Charles IX (1550-1574) ascended to the throne in December 1560 following the death of his brother Francis, and was deeply tormented by his sanctioning, intentional or otherwise, of the St Bartholomew's Day Massacres. In this grotesque but clever epigram, Melville suggests that the haemorrhaging that killed the king after a prolonged bout of tuberculosis is a sign from God that he is too weak to stomach the slaughter.
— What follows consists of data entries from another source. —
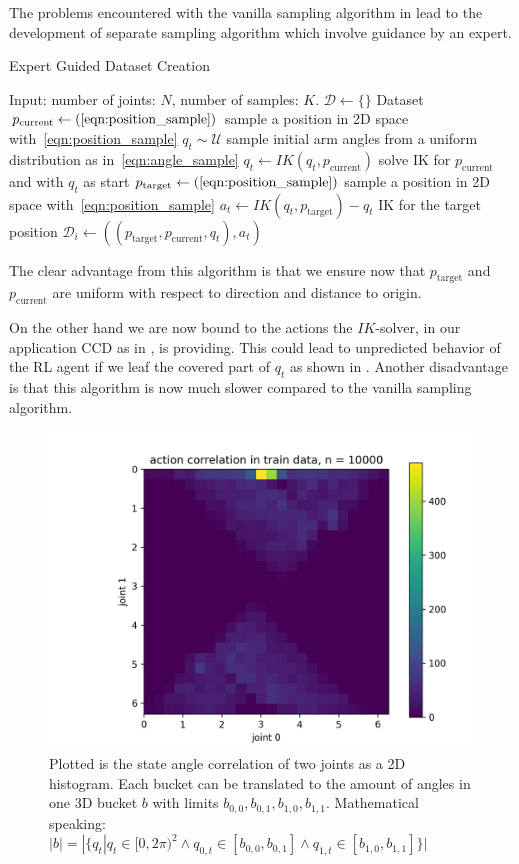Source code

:The problems encountered with the vanilla sampling algorithm in  lead to the development of separate sampling algorithm which involve guidance by an expert. 

\begin{algorithm}
    \caption{Expert Guided Dataset Creation}\label{alg:Expert_Dataset}
    \begin{algorithmic}
        \State{} Input: number of joints: $N$, number of samples: $K$.
        \State{} $\mathcal{D} \leftarrow \{\}$  Dataset
            \State{} $p_{\text{current}} \leftarrow (\text{\ref{eqn:position_sample}})$ sample a position in 2D space with~\eqref{eqn:position_sample}
            \State{} $q_t \sim \mathcal{U}$ sample initial arm angles from a uniform distribution as in~\eqref{eqn:angle_sample}
            \State{} $q_t \leftarrow IK(q_t, p_{\text{current}})$ solve IK for $p_{\text{current}}$ and with $q_t$ as start
            \State{} $p_{\text{target}} \leftarrow (\text{\ref{eqn:position_sample}})$ sample a position in 2D space with~\eqref{eqn:position_sample}
            \State{} $a_t \leftarrow IK(q_t, p_{\text{target}}) - q_t$ IK for the target position
            \State{} $\mathcal{D}_i \leftarrow ((p_{\text{target}}, p_{\text{current}}, q_t), a_t)$
        \EndFor{}
\end{algorithmic}
\end{algorithm}
The clear advantage from this algorithm is that we ensure now that $p_{\text{target}}$ and $p_{\text{current}}$ are uniform with respect to direction and distance to origin.

On the other hand we are now  bound to the actions the $IK$-solver, in our application CCD as in , is providing. This could lead to unpredicted behavior of the RL agent if we leaf the covered part of $q_t$ as shown in . Another disadvantage is that this algorithm is now much slower compared to the vanilla sampling algorithm. 
\begin{figure}
    \begin{center}
        \includegraphics[width=0.46 \linewidth]{figures/methodology/dataset/action_correlation.png}
    \end{center}
    \caption[action correlation CCD]{Plotted is the state angle correlation of two joints as a 2D histogram. Each bucket can be translated to the amount of angles in one 3D bucket $b$ with limits $b_{0, 0}, b_{0, 1}, b_{1, 0}, b_{1, 1}$. Mathematical speaking: $|b| = |\{q_t | q_t \in [0, 2\pi)^2 \land q_{0, t} \in [b_{0, 0}, b_{0, 1}] \land q_{1, t} \in [b_{1, 0}, b_{1, 1}]\}|$}
    \label{fig:dataset_action_correlation}
\end{figure}

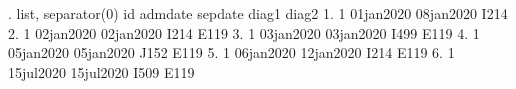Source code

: . list, separator(0)
{\smallskip}
     {\TLC}
     {\VBAR} id     admdate     sepdate   diag1   diag2 {\VBAR}
     {\LFTT}
  1. {\VBAR}  1   01jan2020   08jan2020    I214         {\VBAR}
  2. {\VBAR}  1   02jan2020   02jan2020    I214    E119 {\VBAR}
  3. {\VBAR}  1   03jan2020   03jan2020    I499    E119 {\VBAR}
  4. {\VBAR}  1   05jan2020   05jan2020    J152    E119 {\VBAR}
  5. {\VBAR}  1   06jan2020   12jan2020    I214    E119 {\VBAR}
  6. {\VBAR}  1   15jul2020   15jul2020    I509    E119 {\VBAR}
     {\BLC}
{\smallskip}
See Mack P. Holt, The French Wars of Religion 1562-1629 (Cambridge, 1995), pp. 57-61, 63-70, 72, 82-5, 88, 90, 93, 95. Metre: elegiac couplets.
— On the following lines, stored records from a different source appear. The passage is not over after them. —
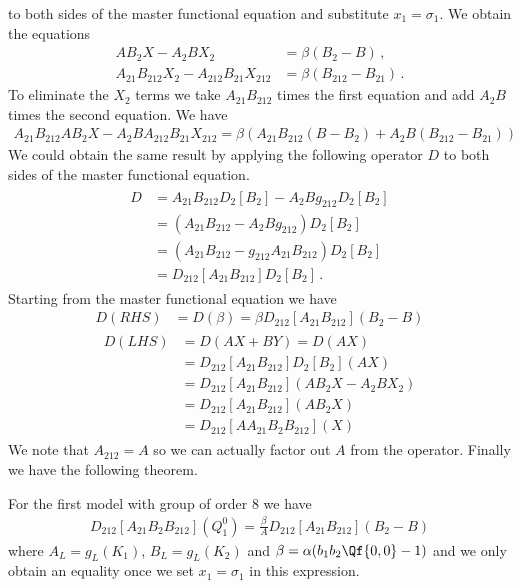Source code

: to both sides of the master functional equation and substitute $x_1 = \sigma_1$. We obtain the equations
\begin{align}
	 AB_2 X - A_2 B X_2 &= \beta(B_2 - B)\,,\\
	  A_{21}B_{212} X_2 - A_{212} B_{21} X_{212} &= \beta(B_{212}-B_{21})\,.
\end{align}
To eliminate the $X_2$ terms we take $A_{21}B_{212}$ times the first equation and add $A_2 B$ times the second equation. We have
\begin{align}
	A_{21}B_{212}AB_2 X - A_2 BA_{212} B_{21} X_{212} = \beta(A_{21}B_{212}(B-B_2)+A_2 B(B_{212}-B_{21}))
\end{align}
We could obtain the same result by applying the following operator $D$ to both sides of the master functional equation.
\begin{align}\begin{split}
	D &=A_{21}B_{212} D_2[B_2] - A_2 B g_{212}D_2[B_2]\\
	   &= (A_{21}B_{212} - A_2 B g_{212})D_2[B_2]\\
	   &= (A_{21}B_{212} - g_{212}A_{21}B_{212})D_2[B_2]\\
	   &= D_{212}[A_{21}B_{212}]D_2[B_2]\,.
\end{split}\end{align}
Starting from the master functional equation we have
\begin{align}
	D(RHS) &= D(\beta) = \beta D_{212}[A_{21}B_{212}](B_2-B)
\end{align}
\begin{align}
\begin{split}
	D(LHS) &= D(AX+BY) = D(AX) \\
		&= D_{212}[A_{21}B_{212}]D_2[B_2](AX)\\
		&=D_{212}[A_{21}B_{212}](AB_2X - A_2BX_2)\\
		&=D_{212}[A_{21}B_{212}](AB_2X)\\
		&= D_{212}[AA_{21}B_2B_{212}](X)
\end{split}
\end{align}
We note that $A_{212} = A$ so we can actually factor out $A$ from the operator. Finally we have the following theorem.
\begin{theorem} For the first model with group of order 8 we have
\begin{align}
	D_{212}[A_{21}B_2B_{212}]\left(Q_1^0\right) = \frac{\beta}{A} D_{212}[A_{21}B_{212}](B_2-B)
\end{align}
where $A_L = g_L(K_1)$, $B_L = g_L(K_2)$ and $\beta = \alpha (b_1b_2\Qf{0,0}-1)$ and we only obtain an equality once we set $x_1 = \sigma_1$ in this expression.
\end{theorem}
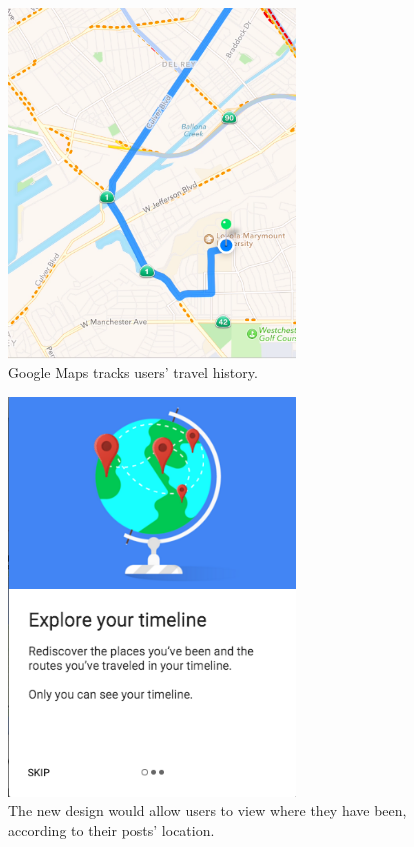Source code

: \documentclass[11pt]{article}
\begin{document}
\begin{figure}[ht]
\centering
\includegraphics[width=3in]{images/gps.png}
\caption{Google Maps tracks users' travel history.}
\label{travel_history}
\end{figure}

\begin{figure}[ht]
\centering
\includegraphics[width=3in]{images/view_your_timeline_prompt.png}
\caption{The new design would allow users to view where they have been, according to their posts' location.}
\label{view_timeline}
\end{figure}
\end{document}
Ad Carolum Galliarum tyrannum, sanguinis inusitato fluxu pereuntem (c. 1573)
Ad Carolum Galliarum tyrannum, sanguinis inusitato fluxu pereuntem 1
Naribus, ore, oculis, atque auribus, undique et ano,
et pene erumpit qui tibi, Carle, cruor;
non tuus iste cruor: sanctorum at caede cruorem
quem ferus hausisti, concoquere haud poteras.
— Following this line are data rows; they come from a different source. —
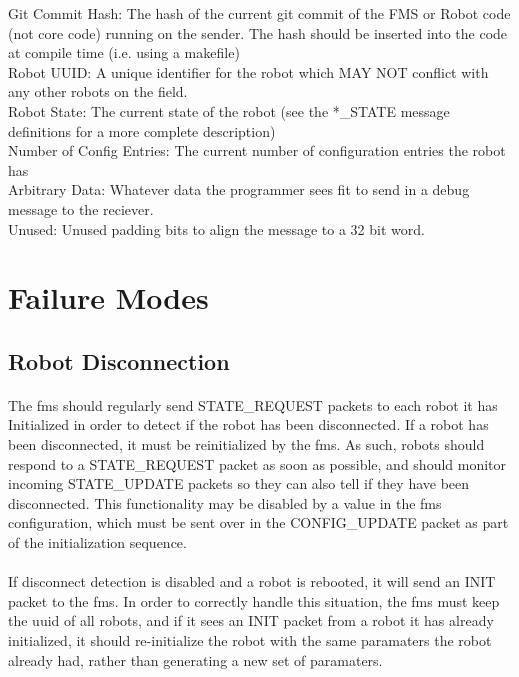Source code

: \documentclass[11pt]{article}
\begin{document}
Git Commit Hash: The hash of the current git commit of the FMS or Robot code (not core code) running on the sender.
The hash should be inserted into the code at compile time (i.e. using a makefile)\\
Robot UUID: A unique identifier for the robot which MAY NOT conflict with any other robots on the field.\\
Robot State: The current state of the robot (see the *\_STATE message definitions for a more complete description)\\
Number of Config Entries: The current number of configuration entries the robot has\\
Arbitrary Data: Whatever data the programmer sees fit to send in a debug message to the reciever.\\
Unused:  Unused padding bits to align the message to a 32 bit word.\\

\clearpage

\section{Failure Modes}
\subsection{Robot Disconnection}
\paragraph{}
The \acrshort{fms} should regularly send STATE\_REQUEST packets to each robot it has Initialized 
in order to detect if the robot has been disconnected.  If a robot has been disconnected, 
it must be reinitialized by the \acrshort{fms}.
As such, robots should respond to a STATE\_REQUEST packet as soon as possible, and should monitor incoming STATE\_UPDATE packets
so they can also tell if they have been disconnected.  This functionality may be disabled by a value in the \acrshort{fms}
configuration, which must be sent over in the CONFIG\_UPDATE packet as part of the initialization sequence.

\paragraph{}
If disconnect detection is disabled and a robot is rebooted, it will send an INIT packet to the \acrshort{fms}.
In order to correctly handle this situation, the \acrshort{fms} must keep the \acrshort{uuid} of all robots, 
and if it sees an INIT packet from a robot it has already initialized, 
it should re-initialize the robot with the same paramaters the robot already had, rather
than generating a new set of paramaters.
\end{document}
To Charles, tyrant of the French, perishing from a strange discharge of blood
The blood, Charles, which practically bursts on all sides from your nostrils, mouth, eyes and ears, and anus; this is not your own blood: but the blood from the massacre of the saints which you, a wild beast, a lapped up but could not digest.
Notes:
Original
1: Mellon gives this poem the title 'Ad Tyrannum, sanguinis inusitato fluxu pereuntem.' Mellon, Sedan, pp. 166-67.
Translation
a: The image of the tyrant as wild beast is also used in Melville's Stephaniskion. See d2_MelA_002.